Plain-text document sources
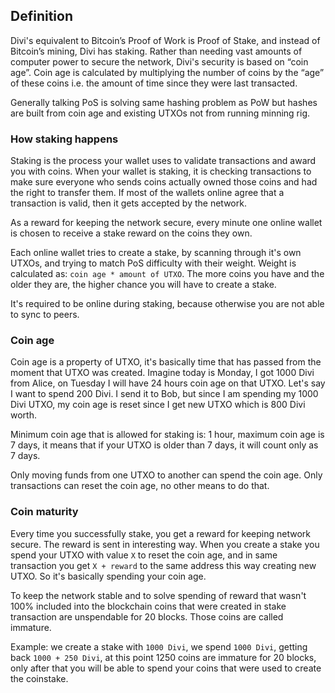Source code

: ## Definition

Divi's equivalent to Bitcoin’s Proof of Work is Proof of Stake, and instead of Bitcoin’s mining, Divi has staking. Rather than needing vast amounts of computer power to secure the network, Divi's security is based on “coin age”. Coin age is calculated by multiplying the number of coins by the “age” of these coins i.e. the amount of time since they were last transacted. 

Generally talking PoS is solving same hashing problem as PoW but hashes are built from coin age and existing UTXOs not from running minning rig. 

### How staking happens

Staking is the process your wallet uses to validate transactions and award you with coins. When your wallet is staking, it is checking transactions to make sure everyone who sends coins actually owned those coins and had the right to transfer them. If most of the wallets online agree that a transaction is valid, then it gets accepted by the network.

As a reward for keeping the network secure, every minute one online wallet is chosen to receive a stake reward on the coins they own. 

Each online wallet tries to create a stake, by scanning through it's own UTXOs, and trying to match PoS difficulty with their weight. Weight is calculated as: `coin age * amount of UTXO`. The more coins you have and the older they are, the higher chance you will have to create a stake. 

It's required to be online during staking, because otherwise you are not able to sync to peers. 


### Coin age

Coin age is a property of UTXO, it's basically time that has passed from the moment that UTXO was created. Imagine today is Monday, I got 1000 Divi from Alice, on Tuesday I will have 24 hours coin age on that UTXO. Let's say I want to spend 200 Divi. I send it to Bob, but since I am spending my 1000 Divi UTXO, my coin age is reset since I get new UTXO which is 800 Divi worth. 

Minimum coin age that is allowed for staking is: 1 hour, maximum coin age is 7 days, it means that if your UTXO is older than 7 days, it will count only as 7 days.

Only moving funds from one UTXO to another can spend the coin age. Only transactions can reset the coin age, no other means to do that. 

### Coin maturity

Every time you successfully stake, you get a reward for keeping network secure. The reward is sent in interesting way. When you create a stake you spend your UTXO with value `X` to reset the coin age, and in same transaction you get `X + reward` to the same address this way creating new UTXO. So it's basically spending your coin age. 

To keep the network stable and to solve spending of reward that wasn't 100% included into the blockchain coins that were created in stake transaction are unspendable for 20 blocks. Those coins are called immature. 

Example: we create a stake with `1000 Divi`, we spend `1000 Divi`, getting back `1000 + 250 Divi`, at this point 1250 coins are immature for 20 blocks, only after that you will be able to spend your coins that were used to create the coinstake. 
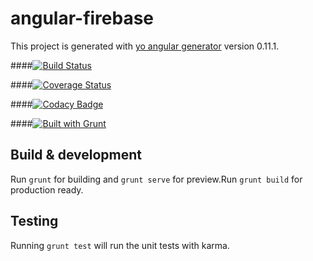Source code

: # angular-firebase

This project is generated with [yo angular generator](https://github.com/yeoman/generator-angular)
version 0.11.1.

####[![Build Status](https://travis-ci.org/IustiNN/angular-firebase.png)](https://travis-ci.org/IustiNN/angular-firebase)

####[![Coverage Status](https://coveralls.io/repos/IustiNN/angular-firebase/badge.svg)](https://coveralls.io/r/IustiNN/angular-firebase)

####[![Codacy Badge](https://www.codacy.com/project/badge/3265dda2da7a45da904372dbd394de95)](https://www.codacy.com/app/iustin-nitza/angular-firebase)

####[![Built with Grunt](https://cdn.gruntjs.com/builtwith.png)](http://gruntjs.com/)

## Build & development

Run `grunt` for building and `grunt serve` for preview.Run `grunt build` for production ready.

## Testing

Running `grunt test` will run the unit tests with karma.

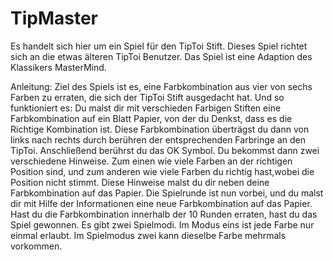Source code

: # TipMaster

Es handelt sich hier um ein Spiel für den TipToi Stift. Dieses Spiel richtet sich an die etwas älteren TipToi Benutzer. 
Das Spiel ist eine Adaption des Klassikers MasterMind. 

Anleitung: Ziel des Spiels ist es, eine Farbkombination aus vier von sechs Farben zu erraten, die sich der TipToi Stift ausgedacht hat. Und so funktioniert es: Du malst dir mit verschieden Farbigen Stiften eine Farbkombination auf ein Blatt Papier, von der du Denkst, dass es die Richtige Kombination ist. Diese Farbkombination überträgst du dann von links nach rechts durch berühren der entsprechenden Farbringe an den TipToi. Anschließend berührst du das OK Symbol. Du bekommst dann zwei verschiedene Hinweise. Zum einen wie viele Farben an der richtigen Position sind, und zum anderen wie viele Farben du richtig hast,wobei die Position nicht stimmt. Diese Hinweise malst du dir neben deine Farbkombination auf das Papier. Die Spielrunde ist nun vorbei, und du malst dir mit Hilfe der Informationen eine neue Farbkombination auf das Papier. Hast du die Farbkombination innerhalb der 10 Runden erraten, hast du das Spiel gewonnen. 
Es gibt zwei Spielmodi. Im Modus eins ist jede Farbe nur einmal erlaubt. Im Spielmodus zwei kann dieselbe Farbe mehrmals vorkommen.

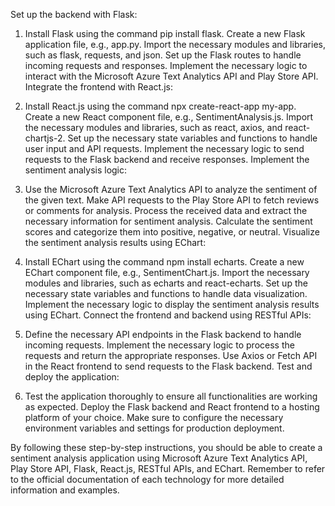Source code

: Set up the backend with Flask:

1.  Install Flask using the command pip install flask.
Create a new Flask application file, e.g., app.py.
Import the necessary modules and libraries, such as flask, requests, and json.
Set up the Flask routes to handle incoming requests and responses.
Implement the necessary logic to interact with the Microsoft Azure Text Analytics API and Play Store API.
Integrate the frontend with React.js:

2. Install React.js using the command npx create-react-app my-app.
Create a new React component file, e.g., SentimentAnalysis.js.
Import the necessary modules and libraries, such as react, axios, and react-chartjs-2.
Set up the necessary state variables and functions to handle user input and API requests.
Implement the necessary logic to send requests to the Flask backend and receive responses.
Implement the sentiment analysis logic:

3. Use the Microsoft Azure Text Analytics API to analyze the sentiment of the given text.
Make API requests to the Play Store API to fetch reviews or comments for analysis.
Process the received data and extract the necessary information for sentiment analysis.
Calculate the sentiment scores and categorize them into positive, negative, or neutral.
Visualize the sentiment analysis results using EChart:

4. Install EChart using the command npm install echarts.
Create a new EChart component file, e.g., SentimentChart.js.
Import the necessary modules and libraries, such as echarts and react-echarts.
Set up the necessary state variables and functions to handle data visualization.
Implement the necessary logic to display the sentiment analysis results using EChart.
Connect the frontend and backend using RESTful APIs:

5. Define the necessary API endpoints in the Flask backend to handle incoming requests.
Implement the necessary logic to process the requests and return the appropriate responses.
Use Axios or Fetch API in the React frontend to send requests to the Flask backend.
Test and deploy the application:

6. Test the application thoroughly to ensure all functionalities are working as expected.
Deploy the Flask backend and React frontend to a hosting platform of your choice.
Make sure to configure the necessary environment variables and settings for production deployment.

By following these step-by-step instructions, you should be able to create a sentiment analysis application using Microsoft Azure Text Analytics API, Play Store API, Flask, React.js, RESTful APIs, and EChart. Remember to refer to the official documentation of each technology for more detailed information and examples.
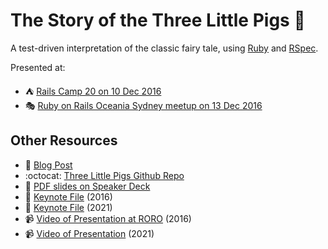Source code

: # The Story of the Three Little Pigs :pig_nose:

A test-driven interpretation of the classic fairy tale, using [Ruby][] and
[RSpec][].

Presented at:

- :tent: [Rails Camp 20 on 10 Dec 2016][rails-camp]
- :performing_arts: [Ruby on Rails Oceania Sydney meetup on 13 Dec 2016][roro]

## Other Resources

- :memo: [Blog Post][]
- :octocat: [Three Little Pigs Github Repo][github]
- :card_index: [PDF slides on Speaker Deck][speakerdeck]
- :open_file_folder: [Keynote File][keynote-file 2016] (2016)
- :open_file_folder: [Keynote File][keynote-file 2021] (2021)
- :video_camera: [Video of Presentation at RORO][video 2016] (2016)
- :video_camera: [Video of Presentation][video 2021] (2021)

[Blog Post]: https://www.paulfioravanti.com/blog/test-driven-fairy-tale/
[github]: https://github.com/paulfioravanti/three_little_pigs
[keynote-file 2016]: https://www.dropbox.com/s/p32one616dgjjdf/three_little_pigs.key?dl=1
[keynote-file 2021]: https://www.dropbox.com/s/m4x6iobzke4s1rl/three_little_pigs_v2.key?dl=1
[rails-camp]: https://ti.to/ruby-australia/rails-camp-queensland-2016/en
[roro]: https://www.meetup.com/Ruby-On-Rails-Oceania-Sydney/events/234773812/
[RSpec]: http://rspec.info/
[Ruby]: https://www.ruby-lang.org/en/
[speakerdeck]: https://speakerdeck.com/paulfioravanti/the-story-of-the-three-little-pigs
[video 2016]: https://vimeo.com/196540052
[video 2021]: https://www.youtube.com/watch?v=4NrU1YMd1qE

_Task objective_:
From the first line above to the line containing "Coin age is a", repeat each line exactly. Pictures stay out.

_Response box_:
Source code

: ## Definition

Divi's equivalent to Bitcoin’s Proof of Work is Proof of Stake, and instead of Bitcoin’s mining, Divi has staking. Rather than needing vast amounts of computer power to secure the network, Divi's security is based on “coin age”. Coin age is calculated by multiplying the number of coins by the “age” of these coins i.e. the amount of time since they were last transacted. 

Generally talking PoS is solving same hashing problem as PoW but hashes are built from coin age and existing UTXOs not from running minning rig. 

### How staking happens

Staking is the process your wallet uses to validate transactions and award you with coins. When your wallet is staking, it is checking transactions to make sure everyone who sends coins actually owned those coins and had the right to transfer them. If most of the wallets online agree that a transaction is valid, then it gets accepted by the network.

As a reward for keeping the network secure, every minute one online wallet is chosen to receive a stake reward on the coins they own. 

Each online wallet tries to create a stake, by scanning through it's own UTXOs, and trying to match PoS difficulty with their weight. Weight is calculated as: `coin age * amount of UTXO`. The more coins you have and the older they are, the higher chance you will have to create a stake. 

It's required to be online during staking, because otherwise you are not able to sync to peers. 


### Coin age

Coin age is a property of UTXO, it's basically time that has passed from the moment that UTXO was created. Imagine today is Monday, I got 1000 Divi from Alice, on Tuesday I will have 24 hours coin age on that UTXO. Let's say I want to spend 200 Divi. I send it to Bob, but since I am spending my 1000 Divi UTXO, my coin age is reset since I get new UTXO which is 800 Divi worth. 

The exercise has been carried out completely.